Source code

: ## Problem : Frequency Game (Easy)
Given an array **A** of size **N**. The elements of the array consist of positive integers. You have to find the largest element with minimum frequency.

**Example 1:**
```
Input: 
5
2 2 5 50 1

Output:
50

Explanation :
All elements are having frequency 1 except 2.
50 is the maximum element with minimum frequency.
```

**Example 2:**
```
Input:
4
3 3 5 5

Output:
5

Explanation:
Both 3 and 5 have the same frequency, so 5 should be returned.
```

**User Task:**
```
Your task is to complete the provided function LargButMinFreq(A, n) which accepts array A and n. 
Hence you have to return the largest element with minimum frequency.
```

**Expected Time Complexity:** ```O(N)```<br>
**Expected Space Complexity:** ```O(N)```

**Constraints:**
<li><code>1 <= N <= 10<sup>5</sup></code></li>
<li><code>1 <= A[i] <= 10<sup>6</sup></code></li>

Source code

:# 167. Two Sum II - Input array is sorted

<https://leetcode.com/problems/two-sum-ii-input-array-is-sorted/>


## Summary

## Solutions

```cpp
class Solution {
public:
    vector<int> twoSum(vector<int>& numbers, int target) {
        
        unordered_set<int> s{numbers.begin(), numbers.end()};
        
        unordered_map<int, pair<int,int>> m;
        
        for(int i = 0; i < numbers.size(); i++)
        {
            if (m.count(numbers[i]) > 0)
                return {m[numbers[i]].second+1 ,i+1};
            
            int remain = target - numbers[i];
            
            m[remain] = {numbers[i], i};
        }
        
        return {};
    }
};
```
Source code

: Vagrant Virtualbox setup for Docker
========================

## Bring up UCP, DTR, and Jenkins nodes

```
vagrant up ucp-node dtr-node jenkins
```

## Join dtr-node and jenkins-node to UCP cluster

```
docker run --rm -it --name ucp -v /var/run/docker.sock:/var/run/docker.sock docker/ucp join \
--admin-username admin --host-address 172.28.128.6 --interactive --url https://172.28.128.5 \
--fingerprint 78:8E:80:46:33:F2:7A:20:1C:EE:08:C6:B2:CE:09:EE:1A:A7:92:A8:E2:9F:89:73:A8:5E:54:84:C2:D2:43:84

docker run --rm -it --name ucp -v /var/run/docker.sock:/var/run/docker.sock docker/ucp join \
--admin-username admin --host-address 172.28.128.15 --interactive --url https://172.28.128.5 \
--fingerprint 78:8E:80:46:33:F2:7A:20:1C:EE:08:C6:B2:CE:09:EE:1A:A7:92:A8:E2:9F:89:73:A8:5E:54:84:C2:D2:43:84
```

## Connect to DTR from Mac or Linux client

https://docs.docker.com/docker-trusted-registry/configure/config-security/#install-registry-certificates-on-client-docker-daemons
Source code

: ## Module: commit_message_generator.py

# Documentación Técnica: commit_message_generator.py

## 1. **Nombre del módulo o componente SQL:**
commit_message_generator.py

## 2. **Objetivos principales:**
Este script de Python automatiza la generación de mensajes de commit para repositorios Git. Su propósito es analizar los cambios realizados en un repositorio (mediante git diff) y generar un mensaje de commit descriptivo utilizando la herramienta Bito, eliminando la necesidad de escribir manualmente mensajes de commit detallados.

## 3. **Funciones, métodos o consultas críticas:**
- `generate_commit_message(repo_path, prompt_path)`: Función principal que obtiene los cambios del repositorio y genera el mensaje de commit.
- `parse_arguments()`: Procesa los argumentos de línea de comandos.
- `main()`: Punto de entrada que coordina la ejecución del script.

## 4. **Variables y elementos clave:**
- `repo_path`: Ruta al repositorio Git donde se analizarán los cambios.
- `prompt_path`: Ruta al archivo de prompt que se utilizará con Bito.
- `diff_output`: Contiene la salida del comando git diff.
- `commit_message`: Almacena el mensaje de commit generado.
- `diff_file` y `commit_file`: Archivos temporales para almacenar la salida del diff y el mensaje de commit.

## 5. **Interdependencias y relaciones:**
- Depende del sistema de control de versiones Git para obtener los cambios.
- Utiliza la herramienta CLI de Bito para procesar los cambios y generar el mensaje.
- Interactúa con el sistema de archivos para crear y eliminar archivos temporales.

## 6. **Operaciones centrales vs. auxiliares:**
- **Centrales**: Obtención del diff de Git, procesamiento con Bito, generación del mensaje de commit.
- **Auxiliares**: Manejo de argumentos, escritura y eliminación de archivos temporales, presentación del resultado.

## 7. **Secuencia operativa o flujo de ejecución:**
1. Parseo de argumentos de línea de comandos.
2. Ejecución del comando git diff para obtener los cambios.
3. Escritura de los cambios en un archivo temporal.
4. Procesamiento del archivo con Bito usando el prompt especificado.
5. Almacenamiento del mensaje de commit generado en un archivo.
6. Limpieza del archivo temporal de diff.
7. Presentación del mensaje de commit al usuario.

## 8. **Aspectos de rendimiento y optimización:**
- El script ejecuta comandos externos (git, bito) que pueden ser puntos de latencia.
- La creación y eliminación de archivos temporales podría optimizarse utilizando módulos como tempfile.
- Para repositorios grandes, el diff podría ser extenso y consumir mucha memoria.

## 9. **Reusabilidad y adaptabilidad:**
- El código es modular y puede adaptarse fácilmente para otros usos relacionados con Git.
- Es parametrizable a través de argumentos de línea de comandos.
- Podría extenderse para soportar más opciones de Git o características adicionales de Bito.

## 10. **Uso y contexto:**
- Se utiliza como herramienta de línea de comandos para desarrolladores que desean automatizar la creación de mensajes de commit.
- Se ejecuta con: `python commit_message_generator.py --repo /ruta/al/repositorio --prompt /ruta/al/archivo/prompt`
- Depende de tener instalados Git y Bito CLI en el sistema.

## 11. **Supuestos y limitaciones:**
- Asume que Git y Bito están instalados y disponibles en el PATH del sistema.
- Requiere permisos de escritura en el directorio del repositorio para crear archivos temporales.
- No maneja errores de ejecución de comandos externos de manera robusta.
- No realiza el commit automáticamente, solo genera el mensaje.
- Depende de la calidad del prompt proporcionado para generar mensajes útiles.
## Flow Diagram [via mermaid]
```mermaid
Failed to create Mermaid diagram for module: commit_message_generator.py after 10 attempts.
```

DIRECTIONS FOR THIS TASK
Copy every line in the data above that has the string "crear" in it.

TASK RESPONSE
- Interactúa con el sistema de archivos para crear y eliminar archivos temporales.
- Requiere permisos de escritura en el directorio del repositorio para crear archivos temporales.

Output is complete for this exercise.